Items listed in a dataset
^^^^^^^^

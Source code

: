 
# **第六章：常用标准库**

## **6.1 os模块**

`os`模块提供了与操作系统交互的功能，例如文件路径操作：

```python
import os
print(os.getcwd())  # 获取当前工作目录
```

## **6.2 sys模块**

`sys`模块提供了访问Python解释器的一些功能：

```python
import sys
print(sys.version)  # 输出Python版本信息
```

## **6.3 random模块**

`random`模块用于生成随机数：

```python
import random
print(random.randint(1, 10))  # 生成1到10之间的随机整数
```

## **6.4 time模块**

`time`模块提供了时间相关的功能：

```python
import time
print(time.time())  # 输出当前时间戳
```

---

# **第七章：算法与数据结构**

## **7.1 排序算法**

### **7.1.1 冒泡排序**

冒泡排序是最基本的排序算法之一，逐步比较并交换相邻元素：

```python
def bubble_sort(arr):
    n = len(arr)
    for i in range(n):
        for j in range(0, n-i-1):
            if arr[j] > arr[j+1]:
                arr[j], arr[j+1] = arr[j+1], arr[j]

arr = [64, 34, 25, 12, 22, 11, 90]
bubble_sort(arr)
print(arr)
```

^^^^^^^^

Work item: Please show every line above that includes the word "print".

Worked solution:
print(os.getcwd())  # 获取当前工作目录
print(sys.version)  # 输出Python版本信息
print(random.randint(1, 10))  # 生成1到10之间的随机整数
print(time.time())  # 输出当前时间戳
print(arr)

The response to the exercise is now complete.